Foreign Firms in Chile

Commercial conditions upon the West Coast of South America are sharply distinguished from those of the Atlantic and the Caribbean by the establishment of a number of powerful firms doing both import and export businesses, owning and operating factories, and possessing widely extended branches.

Several of these houses are British, their foundation dating back to the early days of Chilean independence more than a hundred years ago; much of the mercantile enterprise, as well as the milling and nitrate refining industry, is indebted to these companies for capital and inspiration. With European alliances also is a strong North American firm, interested in general business, factory development and nitrate, and running a line of steamers between North and South America, while still more recent newcomers are the important Jugo-Slav firms operating all the way from Punta Arenas to Antofagasta, and rapidly increasing their interests in nitrate and other extractive industries.

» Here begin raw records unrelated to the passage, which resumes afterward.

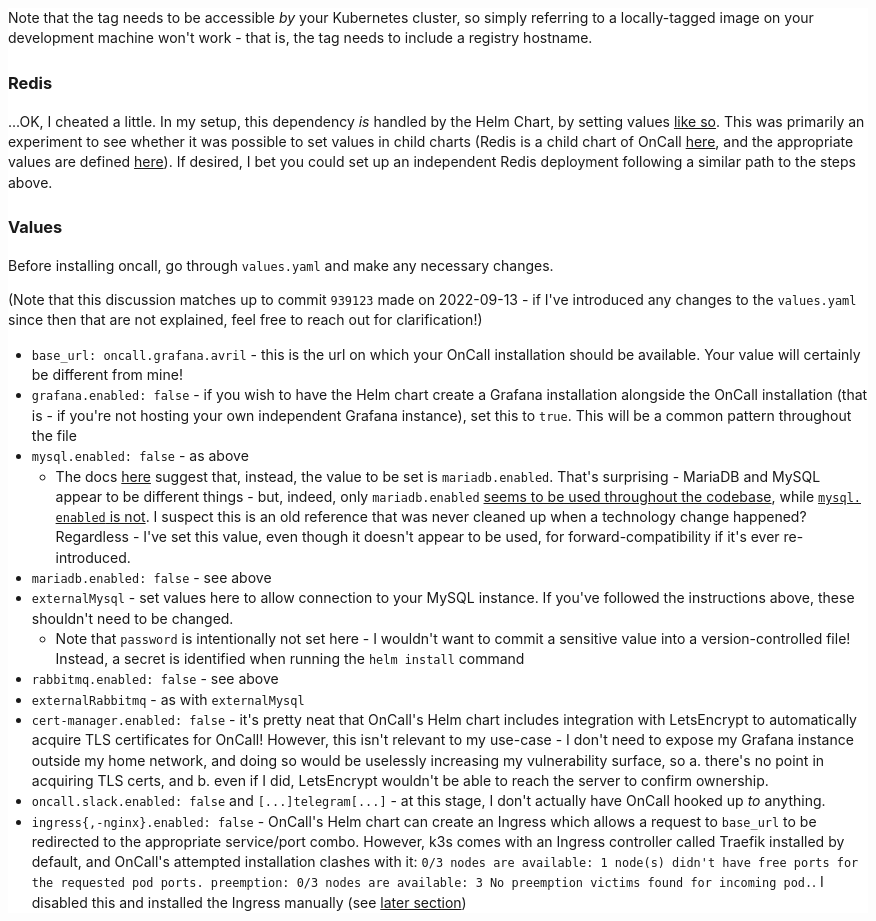 Note that the tag needs to be accessible _by_ your Kubernetes cluster, so simply referring to a locally-tagged image on your development machine won't work - that is, the tag needs to include a registry hostname.

### Redis

...OK, I cheated a little. In my setup, this dependency _is_ handled by the Helm Chart, by setting values [like so](https://github.com/scubbo/pi-tools/blob/main/k8s-objects/grafana/oncall/values.yaml#L35-L41). This was primarily an experiment to see whether it was possible to set values in child charts (Redis is a child chart of OnCall [here](https://github.com/grafana/oncall/tree/dev/helm/oncall/charts), and the appropriate values are defined [here](https://github.com/bitnami/charts/blob/master/bitnami/redis/values.yaml#L69-L82)). If desired, I bet you could set up an independent Redis deployment following a similar path to the steps above.

### Values

Before installing oncall, go through `values.yaml` and make any necessary changes.

(Note that this discussion matches up to commit `939123` made on 2022-09-13 - if I've introduced any changes to the `values.yaml` since then that are not explained, feel free to reach out for clarification!)

* `base_url: oncall.grafana.avril` - this is the url on which your OnCall installation should be available. Your value will certainly be different from mine!
* `grafana.enabled: false` - if you wish to have the Helm chart create a Grafana installation alongside the OnCall installation (that is - if you're not hosting your own independent Grafana instance), set this to `true`. This will be a common pattern throughout the file
* `mysql.enabled: false` - as above
  * The docs [here](https://github.com/grafana/oncall/tree/dev/helm/oncall#connect-external-mysql) suggest that, instead, the value to be set is `mariadb.enabled`. That's surprising - MariaDB and MySQL appear to be different things - but, indeed, only `mariadb.enabled` [seems to be used throughout the codebase](https://github.com/grafana/oncall/search?q=mariadb.enabled), while [`mysql.enabled` is not](https://github.com/grafana/oncall/search?q=mysql.enabled). I suspect this is an old reference that was never cleaned up when a technology change happened? Regardless - I've set this value, even though it doesn't appear to be used, for forward-compatibility if it's ever re-introduced.
* `mariadb.enabled: false` - see above
* `externalMysql` - set values here to allow connection to your MySQL instance. If you've followed the instructions above, these shouldn't need to be changed.
  * Note that `password` is intentionally not set here - I wouldn't want to commit a sensitive value into a version-controlled file! Instead, a secret is identified when running the `helm install` command
* `rabbitmq.enabled: false` - see above
* `externalRabbitmq` - as with `externalMysql`
* `cert-manager.enabled: false` - it's pretty neat that OnCall's Helm chart includes integration with LetsEncrypt to automatically acquire TLS certificates for OnCall! However, this isn't relevant to my use-case - I don't need to expose my Grafana instance outside my home network, and doing so would be uselessly increasing my vulnerability surface, so a. there's no point in acquiring TLS certs, and b. even if I did, LetsEncrypt wouldn't be able to reach the server to confirm ownership.
* `oncall.slack.enabled: false` and `[...]telegram[...]` - at this stage, I don't actually have OnCall hooked up  _to_ anything.
* `ingress{,-nginx}.enabled: false` - OnCall's Helm chart can create an Ingress which allows a request to `base_url` to be redirected to the appropriate service/port combo. However, k3s comes with an Ingress controller called Traefik installed by default, and OnCall's attempted installation clashes with it: `0/3 nodes are available: 1 node(s) didn't have free ports for the requested pod ports. preemption: 0/3 nodes are available: 3 No preemption victims found for incoming pod.`. I disabled this and installed the Ingress manually (see [later section](#ingress))


[^1]: I'm not aware of distinctions between Pi models that would have any effect here; but, for the record, my cluster is 3\*Pi4s.
[^2]: I'm a little confused by this statement, actually; since both [a friend who is more-experienced Kubernetes-wrangler](https://twitter.com/cloudycelt), and a [recent article](https://www.phillipsj.net/posts/k3s-enable-nfs-storage/), suggest that this is not the case. What can I say: [it works for me](https://github.com/scubbo/pi-tools/search?q=%22server%3A+rassigma.avril%22), and I don't recall installing anything special? If you are following these instructions and run into issues, please do let me know so that we can try to reverse-engineer whatever I did to make this work!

The largest of the British firms operates sixty branches or agencies throughout Chile, and while importing machinery, tools and agricultural implements, hardware, sacks, rice, coffee, etc., also buys and ships country produce. Another house deals largely in textiles, and a third is chiefly although not exclusively interested in the nitrate country, where in addition to refining and exporting the salitre, the firm is a big supplier of machinery, foodstuffs, and all supplies for the town-camps in the nitrate fields.

These large houses do not secure a monopoly of business; side by side are numbers of smaller local firms of various nationalities: but their existence and system of operation is a salient fact in the foreign trade of Chile. The repute of the majority of these strongly entrenched houses stands high; their representatives are men of character and ability, and the organizations have not only created and built up Chilean commerce in the past, but are of great value today. Their services are never more strikingly proved than in such times of stress as those of 1921, when small and inexperienced firms broke under the storm that the big organizations were able to meet with all the strength of long usage and wide credit.

It is sometimes complained against this array of impregnable commercial castles that their influence tends to render the West Coast a territory offering but a cold welcome to the newcomer in trade. I have heard the establishment of the heavy tax upon commercial travellers in Chile charged against the suggestion of the big houses. But even if there is foundation for these complaints, there is something to be said on the other side—for instance, that the old-established firms, having sown for several generations, are not likely to be enthusiastic when a brand-new reaping hook makes an appearance. Thinking of their long cultivation of the soil, big investment, and big overhead charges, they are apt to regard the débutant travelling salesman as a raider, and are not extraordinary in looking askance at comprehensive plans launched during the last few years for direct selling to consumers by groups of home manufacturers.

As a matter of fact Chile is not singular in levying a heavy tax upon the commercial traveller, and its assessment may be regarded as partly due to the pressing need of Latin America during recent years to discover new sources of revenue. Few American countries have even attempted to face the difficulties of the direct tax, and with their chief source of revenue derived from import and export dues, are affected immediately by every change in the commercial barometer. In times of stress all possible founts are examined and in the course of this search the foreign commercial traveller himself has come to be regarded as amongst the imports. It is true that he is still rather a necessity than an article of luxury, and it is recognition of this fact that may help to account for the frequent evasion of payments of the tax.

Chilean law requires travellers representing foreign firms to buy in each province visited a patente (licence) costing 1000 pesos; with the paper peso at an exchange value of one shilling, this is equal to £50, so that in order to traverse Chilean commercial towns from Valdivia to Coquimbo the traveller would have to spend £400 or £500 on licences. The consequence is that visits are either confined to a strictly limited number of cities—perhaps, to Santiago and Valparaiso only—or an arrangement is made by which the trade representative carries the business card of a local house, and is thus not subject to taxation, or rents an office in Valparaiso, pays the normal trading tax imposed on all businesses, and operates freely from that central point. Chile does not trouble the temporary visitor with the host of small charges and restrictions that exhibit local ingenuity in many parts of South America during the last few years, and which include prohibitions against the entry of a typewriter except under a heavy tax; permits to depart from the police or port captains; demands for new vaccination and other medical certificates; inspection and re-stamping of passports; charges upon samples and catalogues, and, worst trial of all, removal of baggage to customs houses for leisurely future inspection. In Chile one is as free of this bureaucracy as in England before the war.

From commercial rivalry, whether between different groups of foreigners or between foreigners and the Chileans who have for the last twenty-five years taken so vivacious an interest in trade, Chile in general is bound to benefit. The effect of time tends to take retail business more conspicuously than wholesale or big import and export trade from foreign hands and into Chilean, not only on account of ability but because a house beginning life as an exotic has often become Chilean through the domestic ties of its founders. The children of an enterprising foreigner who marries, as so many foreigners have done, a Chilean wife, are generally Chilean-born and educated, and cling in later life to the pleasant land of their birth; a rapid naturalization of blood and of capital is one of the outstanding features of Chile’s economic history.